Complications With Paging
Although PTM manages its own set of paging tables from user-mode the physical address of these VirtualAlloc’ed page tables can change. The page tables allocated by VirtualAlloc can themselves be paged to disk if they are not accessed frequently. When they are paged back in when accessed again it is highly likely that they will be allocated in a new physical page. The working set manager plays a large part in paging memory to disk. This thread loops indefinitely and is created when the operating system starts. This working set manager thread has proven to be quite annoying and thus it is suspended by PTM.
auto get_setmgr_pethread(vdm::vdm_ctx& v_ctx) -> PETHREAD
{
ULONG return_len = 0u;
std::size_t alloc_size = 0x1000u;
auto process_info =
reinterpret_cast<SYSTEM_PROCESS_INFORMATION*>(
malloc(alloc_size));
while (NtQuerySystemInformation
(
SystemProcessInformation,
process_info,
alloc_size,
&return_len
) == STATUS_INFO_LENGTH_MISMATCH)
process_info =
reinterpret_cast<SYSTEM_PROCESS_INFORMATION*>(
realloc(process_info, alloc_size += 0x1000));
const auto og_ptr = process_info;
while (process_info &&
process_info->UniqueProcessId != (HANDLE)4)
process_info =
reinterpret_cast<SYSTEM_PROCESS_INFORMATION*>(
reinterpret_cast<std::uintptr_t>(process_info)
+ process_info->NextEntryOffset);
auto thread_info =
reinterpret_cast<SYSTEM_THREAD_INFORMATION*>(
reinterpret_cast<std::uintptr_t>(process_info)

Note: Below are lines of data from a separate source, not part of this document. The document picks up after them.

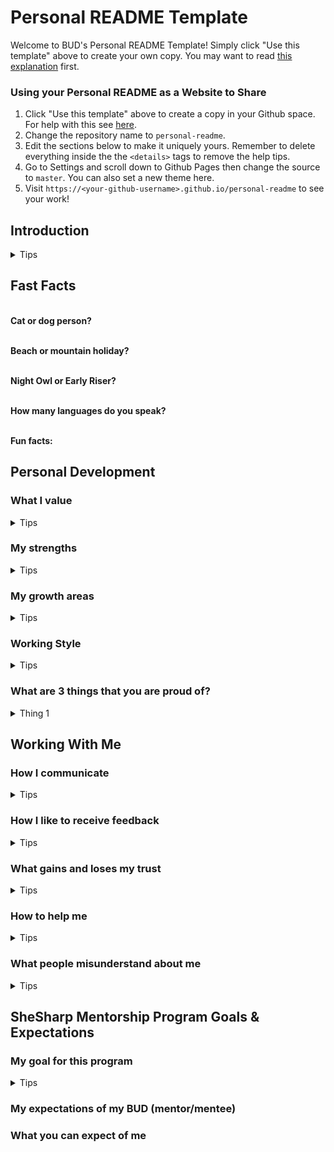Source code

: # Personal README Template

Welcome to BUD's Personal README Template! Simply click "Use this template" above to create your own copy. You may want to read [this explanation](https://growwithbud.notion.site/README-Template-9d4c92efe88944a28a6d82aa33811b77) first.

### Using your Personal README as a Website to Share

1. Click "Use this template" above to create a copy in your Github space. For help with this see [here](https://docs.github.com/en/github/creating-cloning-and-archiving-repositories/creating-a-repository-from-a-template).
2. Change the repository name to `personal-readme`.
3. Edit the sections below to make it uniquely yours. Remember to delete everything inside the the `<details>` tags to remove the help tips.
4. Go to Settings and scroll down to Github Pages then change the source to `master`. You can also set a new theme here.
5. Visit `https://<your-github-username>.github.io/personal-readme` to see your work!

## Introduction


<details>
    <summary>Tips</summary>
A little bit about you!
</details>

## Fast Facts


</br><b>Cat or dog person?</b></br>

</br><b>Beach or mountain holiday?</b></br>

</br><b>Night Owl or Early Riser?</b></br>

</br><b>How many languages do you speak?</b></br>

</br><b>Fun facts:</b>

## Personal Development
### What I value
<details>
    <summary>Tips</summary>
What is important to you? What does being good at your job mean to you? What qualities in others do you appreciate?
</details>

### My strengths
<details>
    <summary>Tips</summary>
What do you love to do? What have others told you that you are good at? What can you help others with?
</details>

### My growth areas
<details>
    <summary>Tips</summary>
What do others see that you don’t? What are you working on improving? What can others help you with?
</details>

### Working Style
<details>
    <summary>Tips</summary>
What motivates you? What helps you to be productive? Do you learn best by reading/writing/hearing/doing? Do you prefer to collaborate with others or work alone?
</details>

### What are 3 things that you are proud of?
<details>
    <summary>Thing 1</summary>
    <summary>Thing 2</summary>
    <summary>Thing 3</summary>
</details>


## Working With Me

### How I communicate
<details>
    <summary>Tips</summary>
    Do you tend to communicate directly or indirectly? How do you prefer to be approached or stay in sync with others (Slack/email/video calls/phone calls)? When can others expect a response from you?
</details>

### How I like to receive feedback
<details>
    <summary>Tips</summary>
How do you prefer to receive it (written/verbal/face-to-face)? When do you prefer to receive it (when it happens/our next meeting)?
</details>

### What gains and loses my trust
<details>
    <summary>Tips</summary>
What actions can a person take to gain your trust? Conversely, what triggers you to lose trust?
</details>

### How to help me
<details>
    <summary>Tips</summary>
What is the best way to approach you? What is the best way to convey information to you?
</details>

### What people misunderstand about me
<details>
    <summary>Tips</summary>
What’s the cause of misunderstandings that you’ve had in the past? What behaviours of yours might unintentionally annoy a different personality type?
</details>


## SheSharp Mentorship Program Goals & Expectations
### My goal for this program
<details>
    <summary>Tips</summary> 
    What are you hoping to achieve in the next 12 weeks?
</details>

### My expectations of my BUD (mentor/mentee)


### What you can expect of me


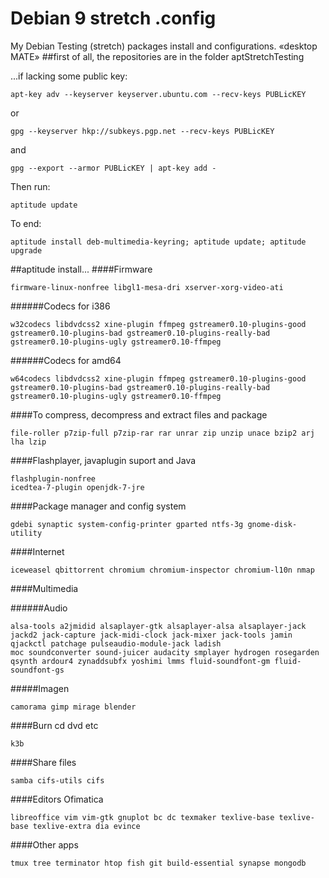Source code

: 
Debian 9 stretch .config
==========================
My Debian Testing (stretch) packages install and configurations.
«desktop MATE»
##first of all, the repositories are in the folder aptStretchTesting

...if lacking some public key:

    apt-key adv --keyserver keyserver.ubuntu.com --recv-keys PUBLicKEY
 or
 
    gpg --keyserver hkp://subkeys.pgp.net --recv-keys PUBLicKEY
 and
 
    gpg --export --armor PUBLicKEY | apt-key add -

Then run:

    aptitude update


To end:

    aptitude install deb-multimedia-keyring; aptitude update; aptitude upgrade

##aptitude install...
####Firmware

    firmware-linux-nonfree libgl1-mesa-dri xserver-xorg-video-ati
######Codecs for i386

    w32codecs libdvdcss2 xine-plugin ffmpeg gstreamer0.10-plugins-good gstreamer0.10-plugins-bad gstreamer0.10-plugins-really-bad gstreamer0.10-plugins-ugly gstreamer0.10-ffmpeg 
######Codecs for amd64

    w64codecs libdvdcss2 xine-plugin ffmpeg gstreamer0.10-plugins-good gstreamer0.10-plugins-bad gstreamer0.10-plugins-really-bad gstreamer0.10-plugins-ugly gstreamer0.10-ffmpeg
####To compress, decompress and extract files and package

    file-roller p7zip-full p7zip-rar rar unrar zip unzip unace bzip2 arj lha lzip 

####Flashplayer, javaplugin suport and Java

    flashplugin-nonfree
    icedtea-7-plugin openjdk-7-jre
####Package manager and config system

    gdebi synaptic system-config-printer gparted ntfs-3g gnome-disk-utility 

####Internet

    iceweasel qbittorrent chromium chromium-inspector chromium-l10n nmap

####Multimedia
    
######Audio

    alsa-tools a2jmidid alsaplayer-gtk alsaplayer-alsa alsaplayer-jack jackd2 jack-capture jack-midi-clock jack-mixer jack-tools jamin qjackctl patchage pulseaudio-module-jack ladish 
    moc soundconverter sound-juicer audacity smplayer hydrogen rosegarden qsynth ardour4 zynaddsubfx yoshimi lmms fluid-soundfont-gm fluid-soundfont-gs
    
#####Imagen

    camorama gimp mirage blender

####Burn cd dvd etc

    k3b

####Share files

    samba cifs-utils cifs
####Editors Ofimatica

    libreoffice vim vim-gtk gnuplot bc dc texmaker texlive-base texlive-base texlive-extra dia evince

####Other apps

    tmux tree terminator htop fish git build-essential synapse mongodb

+ sizeof SYSTEM_PROCESS_INFORMATION);
static const auto ntoskrnl_base =
util::get_kmodule_base("ntoskrnl.exe");
const auto [ke_balance_um, ke_balance_rva] =
util::memory::sig_scan(
KE_BALANCE_SIG, KE_BALANCE_MASK);
auto rip_rva =
*reinterpret_cast<std::uint32_t*>(ke_balance_um + 19);
const auto ke_balance_set =
ntoskrnl_base + ke_balance_rva + 23 + rip_rva;
const auto [suspend_in_um, suspend_rva] =
util::memory::sig_scan(
SUSPEND_THREAD_SIG, SUSPEND_THREAD_MASK);
rip_rva =
*reinterpret_cast<std::uint32_t*>(
suspend_in_um + 1);
const auto ps_suspend_thread =
reinterpret_cast<void*>(
ntoskrnl_base + rip_rva + 5 + suspend_rva);
static const auto lookup_pethread =
util::get_kmodule_export(
"ntoskrnl.exe", "PsLookupThreadByThreadId");
for (auto idx = 0u; idx < process_info->NumberOfThreads; ++idx)
{
if (thread_info[idx].StartAddress ==
reinterpret_cast<void*>(ke_balance_set))
{
PETHREAD pethread;
auto result = v_ctx.syscall<PsLookupThreadByThreadId>(
lookup_pethread, thread_info[idx]
.ClientId.UniqueThread, &pethread);
free(og_ptr);
return pethread;
}
}
free(og_ptr);
return {};
}
The code defined above will obtain the PETHREAD of the working set manager using VDM and return it to the caller. The caller can then use VDM to syscall into PsSuspendThread to suspend the working set manager thread.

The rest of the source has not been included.